Exercise objective:
Among the following entries, count the lines that contain "Dating" and report only the result.

(Data to use begins)

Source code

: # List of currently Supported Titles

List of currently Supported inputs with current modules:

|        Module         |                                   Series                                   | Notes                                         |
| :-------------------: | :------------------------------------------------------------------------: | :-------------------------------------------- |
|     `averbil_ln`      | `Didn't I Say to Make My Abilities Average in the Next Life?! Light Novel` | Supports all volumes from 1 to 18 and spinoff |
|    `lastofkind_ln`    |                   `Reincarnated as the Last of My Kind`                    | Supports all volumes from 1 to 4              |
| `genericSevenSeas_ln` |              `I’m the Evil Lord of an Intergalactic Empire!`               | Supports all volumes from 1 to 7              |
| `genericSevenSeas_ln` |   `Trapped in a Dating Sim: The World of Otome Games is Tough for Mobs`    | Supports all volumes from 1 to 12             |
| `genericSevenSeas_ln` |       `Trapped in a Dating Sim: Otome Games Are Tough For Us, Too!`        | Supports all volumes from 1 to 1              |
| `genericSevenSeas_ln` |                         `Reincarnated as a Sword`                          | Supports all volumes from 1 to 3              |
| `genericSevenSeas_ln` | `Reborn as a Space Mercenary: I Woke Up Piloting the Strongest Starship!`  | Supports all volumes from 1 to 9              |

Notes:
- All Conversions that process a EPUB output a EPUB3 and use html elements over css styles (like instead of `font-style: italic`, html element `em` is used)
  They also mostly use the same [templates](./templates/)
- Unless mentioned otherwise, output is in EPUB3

(Data to use ends)

Completed exercise:
2